December 07, 1997|By Rita St. Clair | Rita St. Clair,LOS ANGELES TIMES SYNDICATE

We're moving to a Mediterranean-style home in a warmer climate. The new house is no palace, though it does include a living room with an 18-foot ceiling. Deciding on wall decorations and window treatments is proving to be a problem, mainly because the room contains two sets of windows. The lower ones are about 7 feet tall, with an array of clerestory windows about 3 feet above them. We've already purchased large-scale furniture pieces in a mixture of styles. Any suggestions on how to proceed?

My simple answer is to dress your windows simply. The treatment can still be somewhat inventive, however, since the room's contemporary look will allow for plenty of formal as well as informal options.

Please note that the suggestions I'll offer are meant to apply only to the lower set of windows. The smaller, or clerestory, windows on the upper part of the wall should be left completely uncovered, both to let sufficient daylight enter a high-ceiling room and to introduce decorative balance on a tall window wall.

Don't use heavy drapery on the 7-foot windows, which I assume are longer than they are wide. Covering them with fabric will produce a somber effect entirely out of keeping with a Mediterranean-type living environment.

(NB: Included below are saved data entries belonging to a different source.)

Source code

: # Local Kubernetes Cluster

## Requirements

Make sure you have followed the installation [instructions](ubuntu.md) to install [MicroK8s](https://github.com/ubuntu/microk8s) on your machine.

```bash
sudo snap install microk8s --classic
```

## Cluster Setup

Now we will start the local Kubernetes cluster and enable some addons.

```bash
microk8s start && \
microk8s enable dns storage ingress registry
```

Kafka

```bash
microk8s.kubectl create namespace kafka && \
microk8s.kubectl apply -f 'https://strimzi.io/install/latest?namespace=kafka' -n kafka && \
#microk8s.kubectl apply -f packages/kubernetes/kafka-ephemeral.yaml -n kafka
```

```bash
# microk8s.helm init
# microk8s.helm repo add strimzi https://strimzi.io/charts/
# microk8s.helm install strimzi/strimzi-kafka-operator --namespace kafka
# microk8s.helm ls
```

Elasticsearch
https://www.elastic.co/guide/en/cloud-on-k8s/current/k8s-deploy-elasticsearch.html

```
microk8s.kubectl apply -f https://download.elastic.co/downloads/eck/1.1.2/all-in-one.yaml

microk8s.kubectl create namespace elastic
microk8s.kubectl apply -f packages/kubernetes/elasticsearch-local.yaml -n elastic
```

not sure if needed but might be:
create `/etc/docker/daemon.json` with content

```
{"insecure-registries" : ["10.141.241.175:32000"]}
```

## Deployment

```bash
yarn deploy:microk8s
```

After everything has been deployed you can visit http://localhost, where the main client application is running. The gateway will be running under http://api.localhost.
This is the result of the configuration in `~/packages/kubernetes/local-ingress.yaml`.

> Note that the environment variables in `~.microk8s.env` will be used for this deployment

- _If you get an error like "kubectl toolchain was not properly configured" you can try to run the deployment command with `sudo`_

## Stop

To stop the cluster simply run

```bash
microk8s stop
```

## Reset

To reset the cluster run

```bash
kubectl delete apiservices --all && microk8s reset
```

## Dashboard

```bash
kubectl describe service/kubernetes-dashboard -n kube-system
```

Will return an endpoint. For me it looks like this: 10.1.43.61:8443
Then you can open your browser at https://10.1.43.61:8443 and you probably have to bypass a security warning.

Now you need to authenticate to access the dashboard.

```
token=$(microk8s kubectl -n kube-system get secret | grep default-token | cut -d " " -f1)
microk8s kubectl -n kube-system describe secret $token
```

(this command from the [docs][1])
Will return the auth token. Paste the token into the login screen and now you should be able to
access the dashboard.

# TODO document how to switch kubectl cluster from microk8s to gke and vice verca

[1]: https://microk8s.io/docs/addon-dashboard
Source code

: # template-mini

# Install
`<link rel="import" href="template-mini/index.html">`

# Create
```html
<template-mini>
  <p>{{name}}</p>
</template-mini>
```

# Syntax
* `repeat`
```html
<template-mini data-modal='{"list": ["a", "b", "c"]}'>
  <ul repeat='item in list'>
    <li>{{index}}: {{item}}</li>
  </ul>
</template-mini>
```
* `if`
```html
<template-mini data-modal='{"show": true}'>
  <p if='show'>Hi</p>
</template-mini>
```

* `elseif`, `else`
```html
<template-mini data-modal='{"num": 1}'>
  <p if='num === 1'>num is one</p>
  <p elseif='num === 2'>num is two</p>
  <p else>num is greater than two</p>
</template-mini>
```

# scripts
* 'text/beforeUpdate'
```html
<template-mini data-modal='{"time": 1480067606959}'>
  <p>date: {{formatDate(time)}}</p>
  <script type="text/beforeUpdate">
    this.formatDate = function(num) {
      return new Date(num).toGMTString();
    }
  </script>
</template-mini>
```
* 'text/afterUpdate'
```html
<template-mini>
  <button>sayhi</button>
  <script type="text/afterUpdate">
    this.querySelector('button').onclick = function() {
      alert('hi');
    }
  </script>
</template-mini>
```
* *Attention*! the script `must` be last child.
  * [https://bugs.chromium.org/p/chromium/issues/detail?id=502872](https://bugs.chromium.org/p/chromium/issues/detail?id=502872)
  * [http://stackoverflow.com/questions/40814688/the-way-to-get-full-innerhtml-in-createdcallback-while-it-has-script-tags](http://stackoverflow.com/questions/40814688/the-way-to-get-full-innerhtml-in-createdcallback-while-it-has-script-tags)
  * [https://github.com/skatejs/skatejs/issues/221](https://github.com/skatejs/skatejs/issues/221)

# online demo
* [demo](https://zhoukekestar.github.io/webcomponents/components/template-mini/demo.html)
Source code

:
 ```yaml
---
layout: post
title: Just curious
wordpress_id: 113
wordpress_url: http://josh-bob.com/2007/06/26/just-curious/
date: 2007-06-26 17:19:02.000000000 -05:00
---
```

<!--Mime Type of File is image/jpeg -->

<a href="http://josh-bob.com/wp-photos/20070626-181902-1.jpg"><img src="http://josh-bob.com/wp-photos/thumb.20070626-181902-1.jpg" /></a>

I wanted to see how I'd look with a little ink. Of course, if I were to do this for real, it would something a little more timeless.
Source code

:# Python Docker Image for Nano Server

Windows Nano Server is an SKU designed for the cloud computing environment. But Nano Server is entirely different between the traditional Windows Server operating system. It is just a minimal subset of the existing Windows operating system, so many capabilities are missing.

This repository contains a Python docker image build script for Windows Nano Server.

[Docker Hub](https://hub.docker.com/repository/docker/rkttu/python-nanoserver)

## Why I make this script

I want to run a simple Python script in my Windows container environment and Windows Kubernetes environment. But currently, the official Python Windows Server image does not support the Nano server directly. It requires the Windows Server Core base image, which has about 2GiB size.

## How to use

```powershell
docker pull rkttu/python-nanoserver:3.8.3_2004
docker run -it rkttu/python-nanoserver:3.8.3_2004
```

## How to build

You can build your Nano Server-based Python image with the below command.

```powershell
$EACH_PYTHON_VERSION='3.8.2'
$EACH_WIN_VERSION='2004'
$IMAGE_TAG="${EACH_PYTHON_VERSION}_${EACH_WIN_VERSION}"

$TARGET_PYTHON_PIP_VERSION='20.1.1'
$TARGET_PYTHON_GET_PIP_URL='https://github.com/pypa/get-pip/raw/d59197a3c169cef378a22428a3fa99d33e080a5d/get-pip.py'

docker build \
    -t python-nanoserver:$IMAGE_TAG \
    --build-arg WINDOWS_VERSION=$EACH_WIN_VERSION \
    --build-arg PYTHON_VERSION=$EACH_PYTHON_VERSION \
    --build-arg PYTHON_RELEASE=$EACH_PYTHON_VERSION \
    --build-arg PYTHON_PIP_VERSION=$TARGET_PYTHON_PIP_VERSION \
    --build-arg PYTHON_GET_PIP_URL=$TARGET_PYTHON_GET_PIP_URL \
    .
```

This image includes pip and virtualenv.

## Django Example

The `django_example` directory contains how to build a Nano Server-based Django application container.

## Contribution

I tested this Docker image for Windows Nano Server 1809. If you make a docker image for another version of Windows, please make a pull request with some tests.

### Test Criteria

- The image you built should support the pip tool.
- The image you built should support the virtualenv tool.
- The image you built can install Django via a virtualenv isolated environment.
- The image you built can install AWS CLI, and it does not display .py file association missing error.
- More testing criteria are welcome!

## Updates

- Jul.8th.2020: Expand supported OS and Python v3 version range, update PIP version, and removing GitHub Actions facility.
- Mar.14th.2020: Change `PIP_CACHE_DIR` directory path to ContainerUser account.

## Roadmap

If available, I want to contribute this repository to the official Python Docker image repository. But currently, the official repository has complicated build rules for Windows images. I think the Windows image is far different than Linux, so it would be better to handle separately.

Your aim instead should be to emphasize the height of these windows so that they appear in proportion with the room's overall dimensions.

Side panels for each of the windows will help create this desirable balance. That was the approach taken in the room shown in the photo, where a Jim Thompson hand-loomed silk fabric hangs from a fabric-covered wooden pole. Because this luxurious silk blends with the setting's monochromatic color scheme, the treatment contributes to a somewhat formal look.

A more informal appearance can be achieved by installing sets of tall shutters. And if your window opening is fairly wide, you could use floor-length side panels casually swagged across a wooden or iron pole attached at the top of the windows.

Wall decorations are mainly a matter of personal taste, so it's a bit difficult for me to make specific recommendations in that regard. Scale, however, must always be considered, and I can offer some advice on that matter.

If you like big paintings done in a colorful, non-objective manner -- and that would be a good choice for a contemporary interior -- then I suggest you cover part of only one wall with such a strong display. More than that may well lead to visual clashes, with the paintings canceling out one another.

I'd consign small floral prints to the attic -- if your new home has one -- along with any other objects, such as plates, that may have looked great in a room with an 8-foot ceiling. They'd just look lost in that cavernous living room you'll be decorating.

Since your home is Mediterranean in styling, you might consider hanging a few large tapestries. They'll add textural interest and needed softness to the expansive wall surfaces while also complementing the room's architecture.

Mirrors with dramatic frames are another possibility, as are larger-than-usual wall sconces like those shown in the photo. In this lovely room designed by Jay Miner, bracketed candelabra-style sconces give off a warm and subdued light while adding decorative flair to the wall on which they're hung.